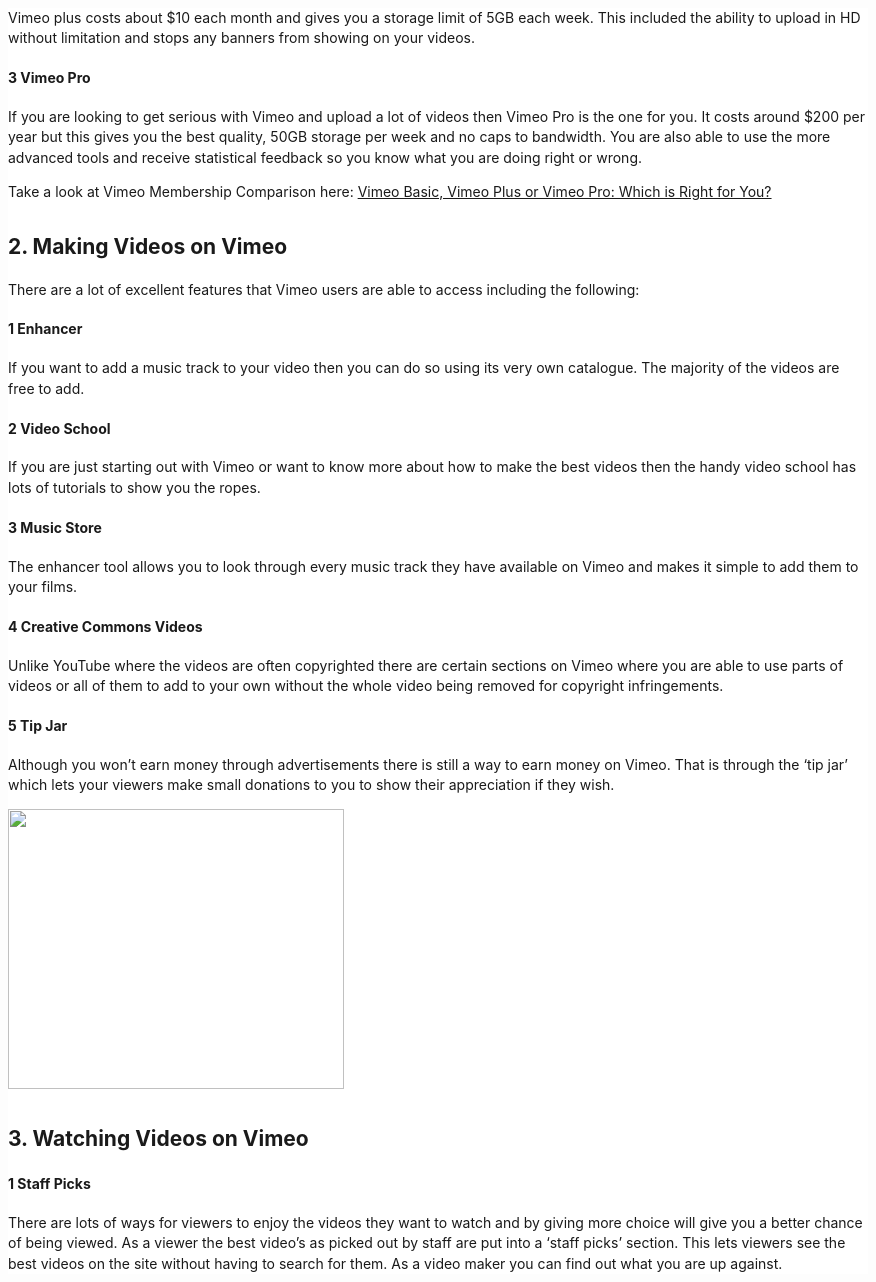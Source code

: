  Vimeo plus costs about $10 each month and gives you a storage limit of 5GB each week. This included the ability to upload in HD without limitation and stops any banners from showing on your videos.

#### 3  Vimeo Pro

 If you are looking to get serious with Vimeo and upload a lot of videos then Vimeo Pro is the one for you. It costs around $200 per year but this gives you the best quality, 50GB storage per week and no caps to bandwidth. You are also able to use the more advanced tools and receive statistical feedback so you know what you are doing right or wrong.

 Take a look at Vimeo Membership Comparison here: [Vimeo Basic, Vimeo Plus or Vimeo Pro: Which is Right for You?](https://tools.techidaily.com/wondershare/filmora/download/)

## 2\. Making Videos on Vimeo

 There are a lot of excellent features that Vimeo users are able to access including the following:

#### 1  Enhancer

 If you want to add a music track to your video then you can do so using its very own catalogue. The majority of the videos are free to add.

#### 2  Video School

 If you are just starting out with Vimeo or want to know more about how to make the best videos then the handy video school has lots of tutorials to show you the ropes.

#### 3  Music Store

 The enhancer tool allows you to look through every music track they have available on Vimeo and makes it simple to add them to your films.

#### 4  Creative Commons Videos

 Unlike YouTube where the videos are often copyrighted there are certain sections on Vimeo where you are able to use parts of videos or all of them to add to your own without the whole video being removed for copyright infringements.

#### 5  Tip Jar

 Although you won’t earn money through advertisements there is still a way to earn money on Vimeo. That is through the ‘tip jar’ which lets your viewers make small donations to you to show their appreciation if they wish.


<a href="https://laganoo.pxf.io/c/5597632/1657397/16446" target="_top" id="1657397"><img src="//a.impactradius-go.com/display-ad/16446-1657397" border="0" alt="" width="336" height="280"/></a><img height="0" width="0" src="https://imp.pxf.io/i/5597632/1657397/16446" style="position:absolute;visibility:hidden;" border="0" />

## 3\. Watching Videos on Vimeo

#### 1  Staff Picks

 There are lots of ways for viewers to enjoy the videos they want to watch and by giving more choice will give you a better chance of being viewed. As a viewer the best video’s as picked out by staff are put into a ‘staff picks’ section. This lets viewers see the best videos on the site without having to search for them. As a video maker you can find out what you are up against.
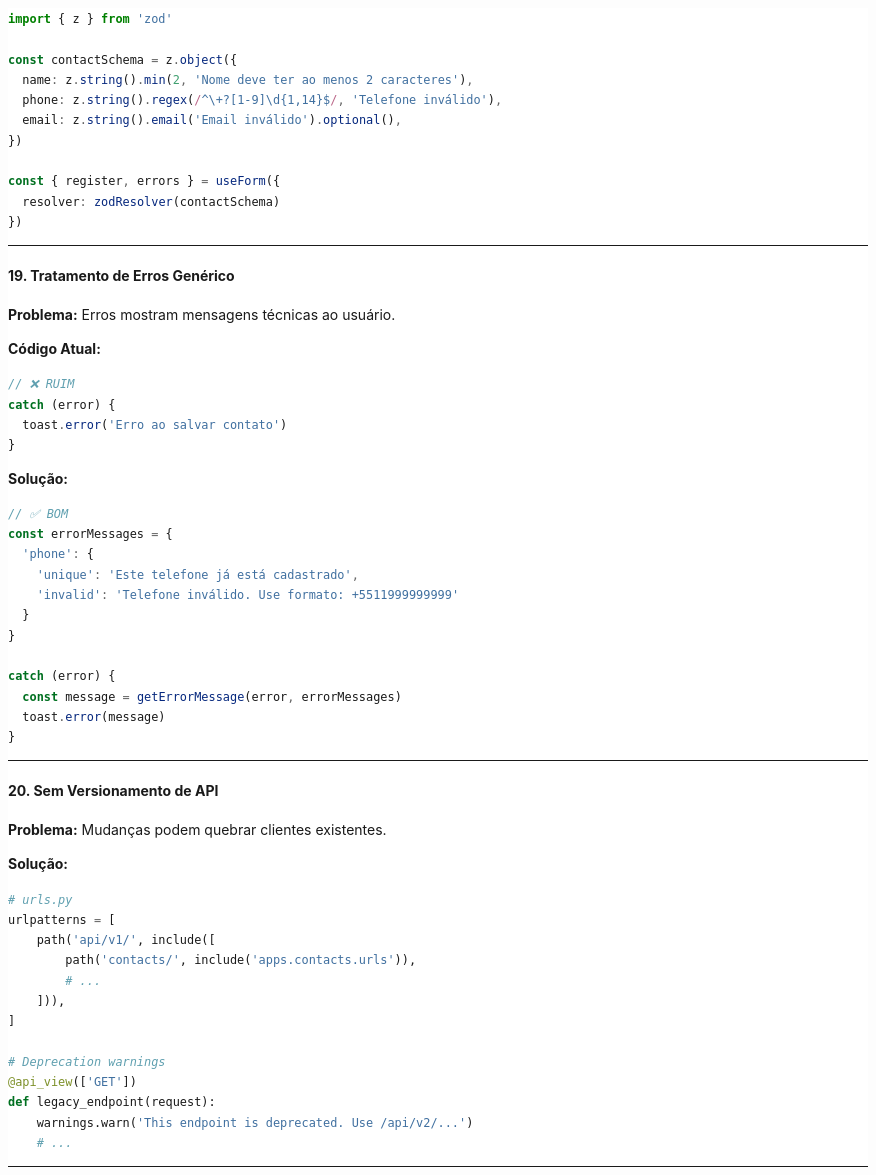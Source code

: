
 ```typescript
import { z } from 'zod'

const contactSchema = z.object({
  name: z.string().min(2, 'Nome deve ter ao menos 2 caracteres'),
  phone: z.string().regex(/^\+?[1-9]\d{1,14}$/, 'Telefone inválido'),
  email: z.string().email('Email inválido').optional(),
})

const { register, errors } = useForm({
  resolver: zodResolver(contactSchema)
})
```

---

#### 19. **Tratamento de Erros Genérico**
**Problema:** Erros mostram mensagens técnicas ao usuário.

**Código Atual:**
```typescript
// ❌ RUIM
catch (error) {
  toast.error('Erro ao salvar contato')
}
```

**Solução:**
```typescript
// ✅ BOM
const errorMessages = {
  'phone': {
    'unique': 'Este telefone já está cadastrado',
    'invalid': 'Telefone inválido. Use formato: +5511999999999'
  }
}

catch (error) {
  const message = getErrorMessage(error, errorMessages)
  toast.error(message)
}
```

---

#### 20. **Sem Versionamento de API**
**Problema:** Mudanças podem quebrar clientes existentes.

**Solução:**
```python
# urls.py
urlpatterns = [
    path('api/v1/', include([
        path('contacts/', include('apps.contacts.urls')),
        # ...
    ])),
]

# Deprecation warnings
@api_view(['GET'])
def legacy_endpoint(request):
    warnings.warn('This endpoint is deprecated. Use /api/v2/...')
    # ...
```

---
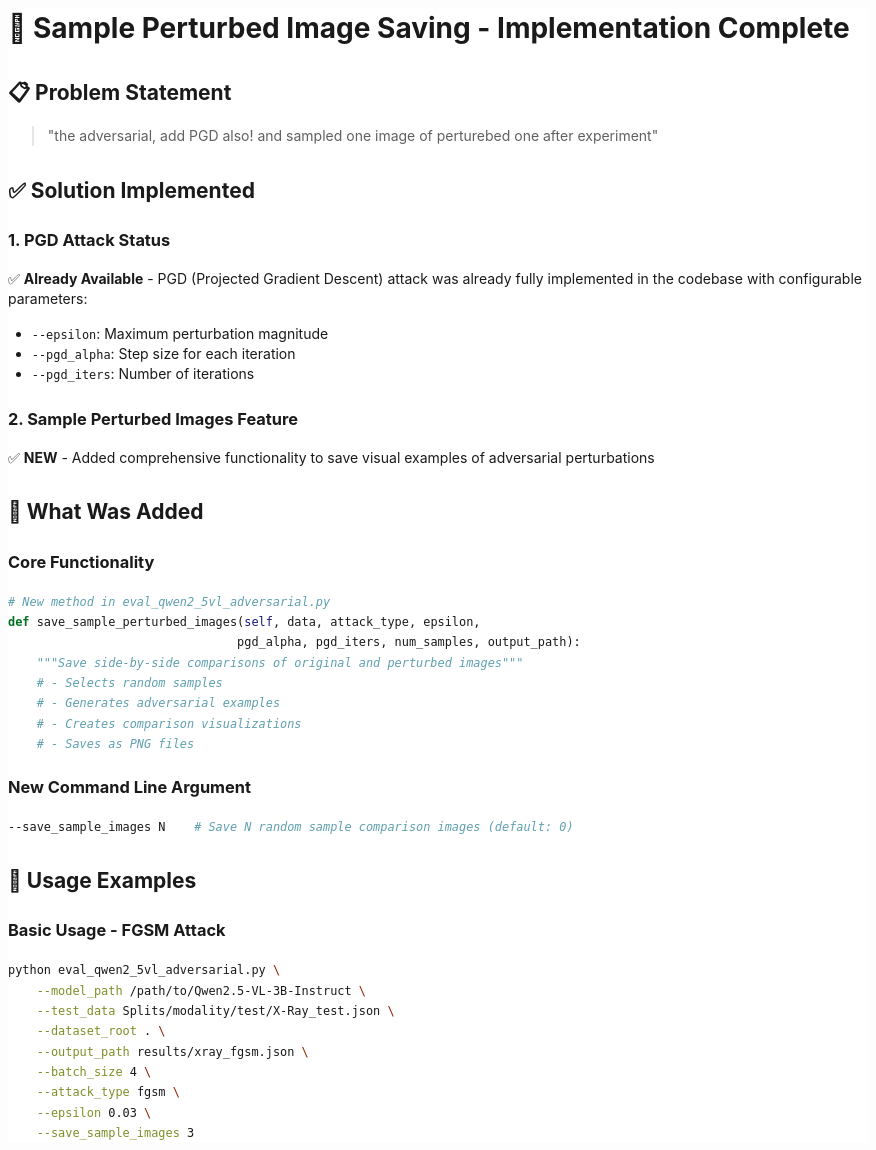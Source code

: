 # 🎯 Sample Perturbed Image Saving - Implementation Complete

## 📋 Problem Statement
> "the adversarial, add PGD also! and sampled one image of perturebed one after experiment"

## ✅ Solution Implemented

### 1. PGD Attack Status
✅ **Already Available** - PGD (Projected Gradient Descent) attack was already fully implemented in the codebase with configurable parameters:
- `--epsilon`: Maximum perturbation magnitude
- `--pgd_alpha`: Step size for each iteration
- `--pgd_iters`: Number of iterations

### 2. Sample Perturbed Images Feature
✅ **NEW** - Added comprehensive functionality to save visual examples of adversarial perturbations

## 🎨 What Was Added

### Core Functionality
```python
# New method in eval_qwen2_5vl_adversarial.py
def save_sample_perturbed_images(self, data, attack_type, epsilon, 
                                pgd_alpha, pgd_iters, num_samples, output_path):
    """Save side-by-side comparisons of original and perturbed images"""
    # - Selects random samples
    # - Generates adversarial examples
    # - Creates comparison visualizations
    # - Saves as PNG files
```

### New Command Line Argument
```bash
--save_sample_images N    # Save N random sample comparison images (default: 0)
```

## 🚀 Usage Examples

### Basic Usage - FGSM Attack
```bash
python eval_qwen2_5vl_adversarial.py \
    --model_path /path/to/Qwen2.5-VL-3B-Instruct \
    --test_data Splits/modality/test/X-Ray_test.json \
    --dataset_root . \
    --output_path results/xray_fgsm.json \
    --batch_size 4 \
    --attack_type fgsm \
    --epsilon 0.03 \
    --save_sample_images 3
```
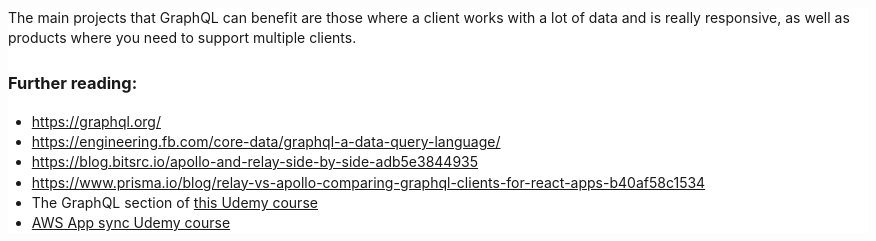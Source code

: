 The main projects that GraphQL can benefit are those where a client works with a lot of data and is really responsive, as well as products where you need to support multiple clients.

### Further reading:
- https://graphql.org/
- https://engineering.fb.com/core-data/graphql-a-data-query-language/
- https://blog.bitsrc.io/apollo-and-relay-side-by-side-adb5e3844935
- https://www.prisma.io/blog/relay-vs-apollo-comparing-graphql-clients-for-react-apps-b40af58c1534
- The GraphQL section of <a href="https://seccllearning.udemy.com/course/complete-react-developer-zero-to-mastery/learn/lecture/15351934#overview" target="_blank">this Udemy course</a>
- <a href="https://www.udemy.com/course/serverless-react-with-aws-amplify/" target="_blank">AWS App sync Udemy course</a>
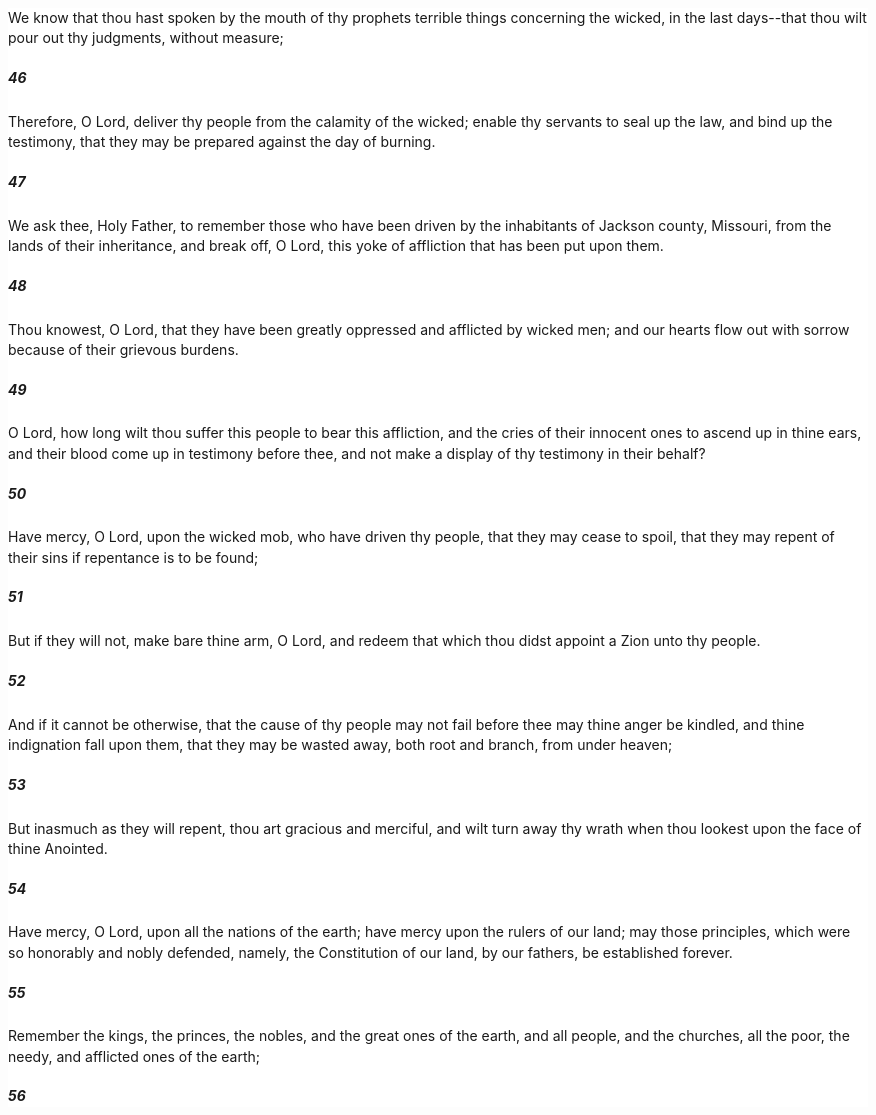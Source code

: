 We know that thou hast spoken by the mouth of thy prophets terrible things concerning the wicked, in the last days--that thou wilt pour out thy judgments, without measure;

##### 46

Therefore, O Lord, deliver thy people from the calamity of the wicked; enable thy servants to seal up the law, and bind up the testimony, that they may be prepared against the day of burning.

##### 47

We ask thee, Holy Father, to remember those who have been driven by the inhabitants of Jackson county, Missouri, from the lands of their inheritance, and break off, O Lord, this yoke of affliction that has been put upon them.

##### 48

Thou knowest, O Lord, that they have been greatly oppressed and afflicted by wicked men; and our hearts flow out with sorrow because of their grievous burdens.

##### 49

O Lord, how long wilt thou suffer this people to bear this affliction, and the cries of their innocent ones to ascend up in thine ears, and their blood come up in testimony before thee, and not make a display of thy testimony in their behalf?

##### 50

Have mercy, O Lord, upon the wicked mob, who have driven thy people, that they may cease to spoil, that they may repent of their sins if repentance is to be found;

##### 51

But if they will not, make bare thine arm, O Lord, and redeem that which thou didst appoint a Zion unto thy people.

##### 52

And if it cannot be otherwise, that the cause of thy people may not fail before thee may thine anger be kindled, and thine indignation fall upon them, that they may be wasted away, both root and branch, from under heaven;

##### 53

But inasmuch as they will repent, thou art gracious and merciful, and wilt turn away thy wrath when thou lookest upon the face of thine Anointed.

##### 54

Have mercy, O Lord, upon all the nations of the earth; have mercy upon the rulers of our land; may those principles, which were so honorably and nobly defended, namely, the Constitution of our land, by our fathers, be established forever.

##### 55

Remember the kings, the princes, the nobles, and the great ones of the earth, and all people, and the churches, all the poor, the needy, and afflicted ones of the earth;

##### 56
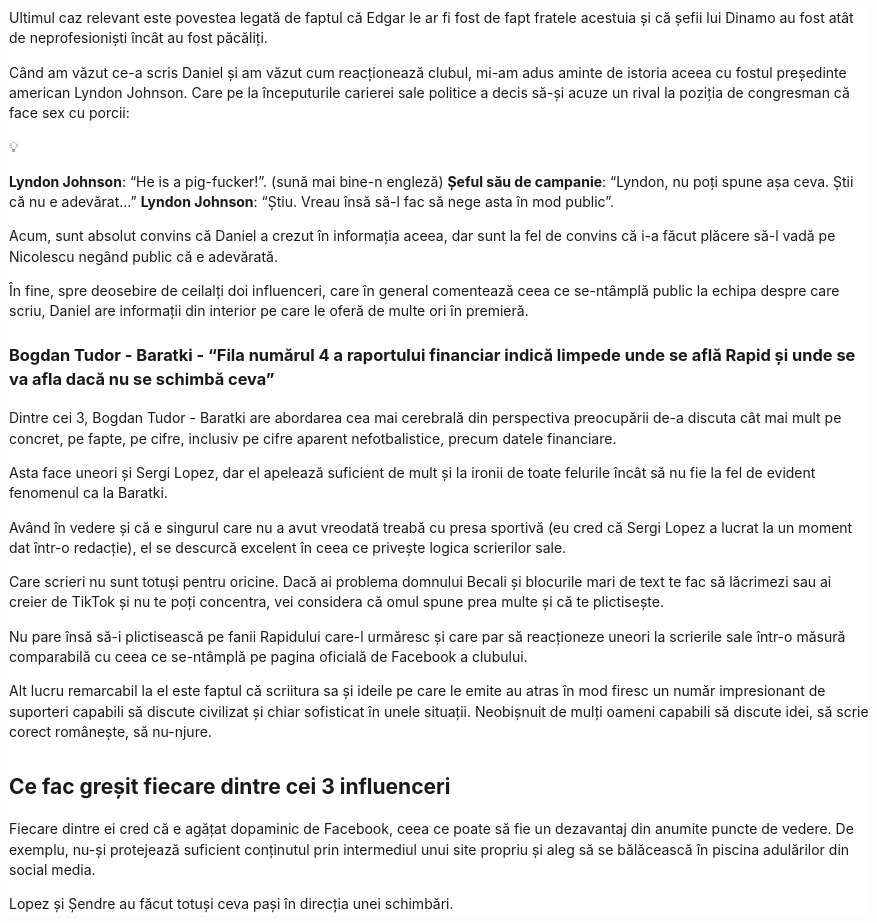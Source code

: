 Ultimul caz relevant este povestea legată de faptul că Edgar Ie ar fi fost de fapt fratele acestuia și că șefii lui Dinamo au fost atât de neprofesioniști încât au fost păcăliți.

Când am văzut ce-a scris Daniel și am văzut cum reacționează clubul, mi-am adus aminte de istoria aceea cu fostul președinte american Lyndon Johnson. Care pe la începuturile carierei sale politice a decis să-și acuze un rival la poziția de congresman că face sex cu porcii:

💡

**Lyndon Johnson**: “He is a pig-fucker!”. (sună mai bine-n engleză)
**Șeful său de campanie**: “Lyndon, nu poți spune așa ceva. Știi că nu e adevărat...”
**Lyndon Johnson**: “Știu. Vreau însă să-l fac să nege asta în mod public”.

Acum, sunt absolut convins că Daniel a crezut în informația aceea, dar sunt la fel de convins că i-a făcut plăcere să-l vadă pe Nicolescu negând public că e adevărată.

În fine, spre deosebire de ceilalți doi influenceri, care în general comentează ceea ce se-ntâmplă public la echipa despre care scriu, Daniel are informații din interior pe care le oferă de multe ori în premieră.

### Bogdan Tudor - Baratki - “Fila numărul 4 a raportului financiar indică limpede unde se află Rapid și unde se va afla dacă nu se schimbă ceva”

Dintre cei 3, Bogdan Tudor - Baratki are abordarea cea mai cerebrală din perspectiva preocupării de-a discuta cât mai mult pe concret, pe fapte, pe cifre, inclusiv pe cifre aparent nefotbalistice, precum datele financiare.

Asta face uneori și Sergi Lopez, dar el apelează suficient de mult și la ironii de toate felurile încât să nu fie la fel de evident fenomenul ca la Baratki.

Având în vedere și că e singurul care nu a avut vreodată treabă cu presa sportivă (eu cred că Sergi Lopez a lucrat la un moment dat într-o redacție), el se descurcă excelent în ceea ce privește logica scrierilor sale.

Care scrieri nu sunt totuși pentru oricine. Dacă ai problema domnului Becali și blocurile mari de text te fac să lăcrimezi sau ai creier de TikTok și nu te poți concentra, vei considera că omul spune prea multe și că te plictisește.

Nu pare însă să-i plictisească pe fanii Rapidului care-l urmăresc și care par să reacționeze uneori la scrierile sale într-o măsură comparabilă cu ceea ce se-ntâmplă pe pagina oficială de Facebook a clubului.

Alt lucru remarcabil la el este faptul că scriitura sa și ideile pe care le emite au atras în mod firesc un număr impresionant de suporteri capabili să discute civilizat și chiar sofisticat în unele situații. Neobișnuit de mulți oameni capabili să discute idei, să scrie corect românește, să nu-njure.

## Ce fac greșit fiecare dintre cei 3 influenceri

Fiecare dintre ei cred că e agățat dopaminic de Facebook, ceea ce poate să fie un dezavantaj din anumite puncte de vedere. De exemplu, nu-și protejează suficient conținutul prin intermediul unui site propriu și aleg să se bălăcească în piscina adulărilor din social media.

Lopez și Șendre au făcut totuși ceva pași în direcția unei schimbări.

### EXERCISE DESCRIPTION
Look through the entries above and copy each line that has "href" in it.

### RESULT FOR THIS TASK
<a href="https://laganoo.pxf.io/c/5597632/1657397/16446" target="_top" id="1657397"><img src="//a.impactradius-go.com/display-ad/16446-1657397" border="0" alt="" width="336" height="280"/></a><img height="0" width="0" src="https://imp.pxf.io/i/5597632/1657397/16446" style="position:absolute;visibility:hidden;" border="0" />
- The GraphQL section of <a href="https://seccllearning.udemy.com/course/complete-react-developer-zero-to-mastery/learn/lecture/15351934#overview" target="_blank">this Udemy course</a>
- <a href="https://www.udemy.com/course/serverless-react-with-aws-amplify/" target="_blank">AWS App sync Udemy course</a>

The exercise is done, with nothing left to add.